Data excerpts
#####

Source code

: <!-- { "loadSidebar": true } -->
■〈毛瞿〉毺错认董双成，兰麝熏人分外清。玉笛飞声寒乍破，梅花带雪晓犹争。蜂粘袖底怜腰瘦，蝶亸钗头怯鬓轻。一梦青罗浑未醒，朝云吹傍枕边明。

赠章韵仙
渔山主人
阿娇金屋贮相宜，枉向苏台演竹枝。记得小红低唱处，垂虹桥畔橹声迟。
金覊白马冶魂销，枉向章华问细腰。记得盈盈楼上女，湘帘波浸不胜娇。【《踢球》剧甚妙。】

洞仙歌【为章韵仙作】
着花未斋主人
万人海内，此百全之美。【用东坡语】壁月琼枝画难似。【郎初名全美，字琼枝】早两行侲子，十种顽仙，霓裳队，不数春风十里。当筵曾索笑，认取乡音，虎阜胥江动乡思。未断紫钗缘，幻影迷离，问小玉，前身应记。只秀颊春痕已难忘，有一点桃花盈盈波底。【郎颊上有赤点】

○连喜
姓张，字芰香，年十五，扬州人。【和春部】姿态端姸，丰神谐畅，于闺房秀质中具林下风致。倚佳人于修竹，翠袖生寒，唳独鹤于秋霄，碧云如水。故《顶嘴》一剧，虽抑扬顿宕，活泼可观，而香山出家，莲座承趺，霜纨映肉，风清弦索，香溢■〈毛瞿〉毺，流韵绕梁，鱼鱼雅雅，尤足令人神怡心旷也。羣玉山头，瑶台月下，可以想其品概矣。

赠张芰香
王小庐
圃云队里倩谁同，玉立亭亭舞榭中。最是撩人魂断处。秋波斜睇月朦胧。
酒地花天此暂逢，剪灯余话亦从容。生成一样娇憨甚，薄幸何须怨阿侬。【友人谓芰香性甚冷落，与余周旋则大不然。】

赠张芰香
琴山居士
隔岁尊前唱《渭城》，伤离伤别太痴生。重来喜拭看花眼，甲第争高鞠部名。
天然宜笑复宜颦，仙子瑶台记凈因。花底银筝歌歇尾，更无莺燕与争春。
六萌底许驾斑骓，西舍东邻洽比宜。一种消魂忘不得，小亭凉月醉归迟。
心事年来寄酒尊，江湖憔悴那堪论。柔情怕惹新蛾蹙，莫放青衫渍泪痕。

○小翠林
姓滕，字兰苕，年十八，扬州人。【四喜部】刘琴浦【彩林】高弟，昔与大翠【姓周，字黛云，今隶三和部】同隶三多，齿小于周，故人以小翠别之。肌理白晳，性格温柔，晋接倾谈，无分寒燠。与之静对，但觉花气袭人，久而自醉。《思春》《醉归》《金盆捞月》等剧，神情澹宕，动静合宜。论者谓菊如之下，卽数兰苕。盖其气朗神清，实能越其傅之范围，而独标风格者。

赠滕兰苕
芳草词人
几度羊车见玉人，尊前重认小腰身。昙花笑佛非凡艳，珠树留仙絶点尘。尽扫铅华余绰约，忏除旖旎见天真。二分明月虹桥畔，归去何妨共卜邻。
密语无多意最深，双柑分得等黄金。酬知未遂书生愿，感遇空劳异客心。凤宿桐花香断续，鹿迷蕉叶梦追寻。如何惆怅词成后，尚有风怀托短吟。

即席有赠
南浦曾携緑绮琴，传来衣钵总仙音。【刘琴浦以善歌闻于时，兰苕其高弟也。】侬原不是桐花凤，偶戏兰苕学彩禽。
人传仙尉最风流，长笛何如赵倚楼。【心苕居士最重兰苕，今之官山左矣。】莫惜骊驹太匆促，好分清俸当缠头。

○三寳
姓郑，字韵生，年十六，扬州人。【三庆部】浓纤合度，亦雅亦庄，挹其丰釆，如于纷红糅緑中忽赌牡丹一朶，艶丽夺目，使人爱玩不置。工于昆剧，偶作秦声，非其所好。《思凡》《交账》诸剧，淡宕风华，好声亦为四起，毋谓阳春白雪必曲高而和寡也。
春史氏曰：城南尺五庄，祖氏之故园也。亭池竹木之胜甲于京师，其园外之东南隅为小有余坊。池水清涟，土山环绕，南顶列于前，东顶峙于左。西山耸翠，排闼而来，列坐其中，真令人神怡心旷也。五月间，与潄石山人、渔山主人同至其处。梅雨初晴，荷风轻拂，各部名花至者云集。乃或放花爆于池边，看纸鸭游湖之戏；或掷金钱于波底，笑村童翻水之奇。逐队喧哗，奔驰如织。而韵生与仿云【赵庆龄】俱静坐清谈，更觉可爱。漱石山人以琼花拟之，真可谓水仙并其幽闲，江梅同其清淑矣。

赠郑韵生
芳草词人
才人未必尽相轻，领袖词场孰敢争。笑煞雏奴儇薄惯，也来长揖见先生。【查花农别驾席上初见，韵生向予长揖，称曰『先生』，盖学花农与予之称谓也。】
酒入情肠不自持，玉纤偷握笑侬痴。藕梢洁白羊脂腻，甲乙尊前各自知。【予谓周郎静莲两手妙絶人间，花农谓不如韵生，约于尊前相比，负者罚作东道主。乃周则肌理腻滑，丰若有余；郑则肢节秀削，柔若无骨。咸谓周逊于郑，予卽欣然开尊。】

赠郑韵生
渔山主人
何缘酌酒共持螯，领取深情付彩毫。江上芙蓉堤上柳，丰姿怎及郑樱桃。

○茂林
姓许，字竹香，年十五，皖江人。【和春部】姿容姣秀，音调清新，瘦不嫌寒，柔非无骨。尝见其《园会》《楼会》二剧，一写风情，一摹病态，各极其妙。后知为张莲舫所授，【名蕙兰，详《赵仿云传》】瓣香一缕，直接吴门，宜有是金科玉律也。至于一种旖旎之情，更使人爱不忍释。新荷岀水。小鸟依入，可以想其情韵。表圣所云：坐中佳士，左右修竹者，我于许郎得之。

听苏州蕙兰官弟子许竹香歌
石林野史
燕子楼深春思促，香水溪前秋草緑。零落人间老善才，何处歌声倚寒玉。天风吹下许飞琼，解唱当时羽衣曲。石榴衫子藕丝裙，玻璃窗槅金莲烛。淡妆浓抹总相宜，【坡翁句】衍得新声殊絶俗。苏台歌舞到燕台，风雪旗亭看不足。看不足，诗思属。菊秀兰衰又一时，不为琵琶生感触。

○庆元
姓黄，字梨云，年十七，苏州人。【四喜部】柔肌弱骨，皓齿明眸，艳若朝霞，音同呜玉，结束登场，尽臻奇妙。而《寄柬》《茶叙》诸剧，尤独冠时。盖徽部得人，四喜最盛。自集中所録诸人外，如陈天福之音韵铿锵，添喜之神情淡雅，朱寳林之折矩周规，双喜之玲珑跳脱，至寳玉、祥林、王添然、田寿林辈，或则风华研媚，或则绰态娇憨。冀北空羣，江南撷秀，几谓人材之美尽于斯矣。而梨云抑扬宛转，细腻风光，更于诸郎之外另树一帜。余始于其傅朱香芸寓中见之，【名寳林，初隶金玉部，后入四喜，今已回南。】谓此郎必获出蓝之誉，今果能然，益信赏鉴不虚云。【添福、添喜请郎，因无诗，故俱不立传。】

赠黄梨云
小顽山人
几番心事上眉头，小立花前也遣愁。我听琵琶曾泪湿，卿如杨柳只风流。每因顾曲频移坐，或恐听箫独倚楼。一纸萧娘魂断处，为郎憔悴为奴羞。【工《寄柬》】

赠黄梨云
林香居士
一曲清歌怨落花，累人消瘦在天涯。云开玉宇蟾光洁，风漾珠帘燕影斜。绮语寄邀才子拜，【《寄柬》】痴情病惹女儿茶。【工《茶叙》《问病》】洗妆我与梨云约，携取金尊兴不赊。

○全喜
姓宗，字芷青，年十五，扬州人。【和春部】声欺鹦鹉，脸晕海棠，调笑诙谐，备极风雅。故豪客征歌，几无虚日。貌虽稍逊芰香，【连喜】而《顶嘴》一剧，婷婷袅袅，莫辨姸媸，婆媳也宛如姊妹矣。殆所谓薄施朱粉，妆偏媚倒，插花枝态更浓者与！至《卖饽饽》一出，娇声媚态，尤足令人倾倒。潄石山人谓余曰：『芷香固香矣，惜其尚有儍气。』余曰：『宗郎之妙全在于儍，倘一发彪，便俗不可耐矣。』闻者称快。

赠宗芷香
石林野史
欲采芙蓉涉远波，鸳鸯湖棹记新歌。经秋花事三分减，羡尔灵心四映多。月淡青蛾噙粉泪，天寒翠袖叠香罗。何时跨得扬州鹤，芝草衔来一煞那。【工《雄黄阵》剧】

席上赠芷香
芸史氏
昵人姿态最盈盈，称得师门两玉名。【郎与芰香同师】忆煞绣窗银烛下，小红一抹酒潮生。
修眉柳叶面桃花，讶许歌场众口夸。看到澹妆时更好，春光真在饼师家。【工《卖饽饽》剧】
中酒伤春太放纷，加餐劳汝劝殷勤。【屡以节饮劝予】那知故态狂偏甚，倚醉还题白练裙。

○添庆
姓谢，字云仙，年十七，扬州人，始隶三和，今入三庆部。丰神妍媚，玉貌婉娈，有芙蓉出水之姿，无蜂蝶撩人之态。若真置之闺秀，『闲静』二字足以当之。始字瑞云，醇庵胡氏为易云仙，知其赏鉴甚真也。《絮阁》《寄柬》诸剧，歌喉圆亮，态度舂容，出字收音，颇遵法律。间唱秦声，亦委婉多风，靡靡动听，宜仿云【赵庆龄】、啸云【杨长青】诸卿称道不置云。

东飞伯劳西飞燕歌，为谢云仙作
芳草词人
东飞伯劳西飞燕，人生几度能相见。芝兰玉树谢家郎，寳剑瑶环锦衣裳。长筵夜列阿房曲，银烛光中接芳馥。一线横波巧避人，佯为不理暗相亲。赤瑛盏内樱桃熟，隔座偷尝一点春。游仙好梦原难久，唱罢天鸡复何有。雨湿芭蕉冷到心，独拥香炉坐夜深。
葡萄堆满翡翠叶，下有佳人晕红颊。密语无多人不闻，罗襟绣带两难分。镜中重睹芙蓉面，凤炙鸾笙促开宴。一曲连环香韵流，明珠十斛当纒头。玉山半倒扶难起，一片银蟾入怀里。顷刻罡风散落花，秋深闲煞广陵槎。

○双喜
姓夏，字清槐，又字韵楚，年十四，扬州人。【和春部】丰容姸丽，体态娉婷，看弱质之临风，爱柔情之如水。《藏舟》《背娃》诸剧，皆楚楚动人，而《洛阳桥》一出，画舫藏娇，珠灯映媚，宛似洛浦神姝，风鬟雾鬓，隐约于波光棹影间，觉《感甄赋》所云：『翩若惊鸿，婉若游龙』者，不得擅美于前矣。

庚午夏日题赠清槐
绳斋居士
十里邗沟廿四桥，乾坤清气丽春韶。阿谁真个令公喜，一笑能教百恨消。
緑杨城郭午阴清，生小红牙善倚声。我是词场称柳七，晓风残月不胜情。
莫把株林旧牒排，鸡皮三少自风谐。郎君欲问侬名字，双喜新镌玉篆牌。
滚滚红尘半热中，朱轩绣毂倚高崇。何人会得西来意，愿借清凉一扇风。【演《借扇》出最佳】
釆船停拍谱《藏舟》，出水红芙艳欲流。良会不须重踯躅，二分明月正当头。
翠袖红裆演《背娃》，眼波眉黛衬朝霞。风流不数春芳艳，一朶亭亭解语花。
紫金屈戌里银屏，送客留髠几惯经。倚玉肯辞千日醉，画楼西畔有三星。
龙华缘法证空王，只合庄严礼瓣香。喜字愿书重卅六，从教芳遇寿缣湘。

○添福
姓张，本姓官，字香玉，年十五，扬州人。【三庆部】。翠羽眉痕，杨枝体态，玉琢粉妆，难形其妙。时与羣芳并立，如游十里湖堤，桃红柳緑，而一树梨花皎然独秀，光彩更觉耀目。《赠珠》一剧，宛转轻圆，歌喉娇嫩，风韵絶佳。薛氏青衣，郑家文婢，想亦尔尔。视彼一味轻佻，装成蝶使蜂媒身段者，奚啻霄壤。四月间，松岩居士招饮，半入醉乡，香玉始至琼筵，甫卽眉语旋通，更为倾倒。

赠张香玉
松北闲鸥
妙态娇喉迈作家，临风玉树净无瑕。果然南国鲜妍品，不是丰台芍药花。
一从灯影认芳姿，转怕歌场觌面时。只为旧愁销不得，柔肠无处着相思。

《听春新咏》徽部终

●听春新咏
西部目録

#####

[BRIEF] Without changing anything, quote the lines from the top of the data to the line that contains "圃云队里倩谁同，玉立亭亭舞榭中。最是撩人魂断处。秋波斜睇月朦胧。", including that line.

[WRITTEN RESPONSE]
Source code

: <!-- { "loadSidebar": true } -->
■〈毛瞿〉毺错认董双成，兰麝熏人分外清。玉笛飞声寒乍破，梅花带雪晓犹争。蜂粘袖底怜腰瘦，蝶亸钗头怯鬓轻。一梦青罗浑未醒，朝云吹傍枕边明。

赠章韵仙
渔山主人
阿娇金屋贮相宜，枉向苏台演竹枝。记得小红低唱处，垂虹桥畔橹声迟。
金覊白马冶魂销，枉向章华问细腰。记得盈盈楼上女，湘帘波浸不胜娇。【《踢球》剧甚妙。】

洞仙歌【为章韵仙作】
着花未斋主人
万人海内，此百全之美。【用东坡语】壁月琼枝画难似。【郎初名全美，字琼枝】早两行侲子，十种顽仙，霓裳队，不数春风十里。当筵曾索笑，认取乡音，虎阜胥江动乡思。未断紫钗缘，幻影迷离，问小玉，前身应记。只秀颊春痕已难忘，有一点桃花盈盈波底。【郎颊上有赤点】

○连喜
姓张，字芰香，年十五，扬州人。【和春部】姿态端姸，丰神谐畅，于闺房秀质中具林下风致。倚佳人于修竹，翠袖生寒，唳独鹤于秋霄，碧云如水。故《顶嘴》一剧，虽抑扬顿宕，活泼可观，而香山出家，莲座承趺，霜纨映肉，风清弦索，香溢■〈毛瞿〉毺，流韵绕梁，鱼鱼雅雅，尤足令人神怡心旷也。羣玉山头，瑶台月下，可以想其品概矣。

赠张芰香
王小庐
圃云队里倩谁同，玉立亭亭舞榭中。最是撩人魂断处。秋波斜睇月朦胧。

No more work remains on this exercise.